PROBLEM TO WORK ON: Each line from the one that contains "<h1> Why? </h1>" to the end of the material must be quoted exactly; include both end lines and nothing else.

(GIVEN RECORDS Opens)

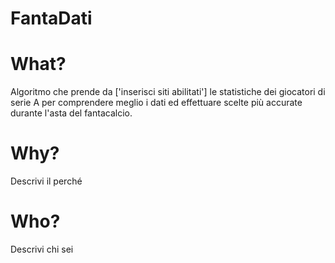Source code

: # FantaDati

<h1> What? </h1>

Algoritmo che prende da ['inserisci siti abilitati'] le statistiche dei giocatori di serie A per comprendere meglio i dati ed effettuare scelte più accurate durante l'asta del fantacalcio.

<h1> Why? </h1>

Descrivi il perché
  
<h1> Who? </h1>

Descrivi chi sei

(GIVEN RECORDS Closes)

REPLY TO THE TASK:
<h1> Why? </h1>

Descrivi il perché
  
<h1> Who? </h1>

Descrivi chi sei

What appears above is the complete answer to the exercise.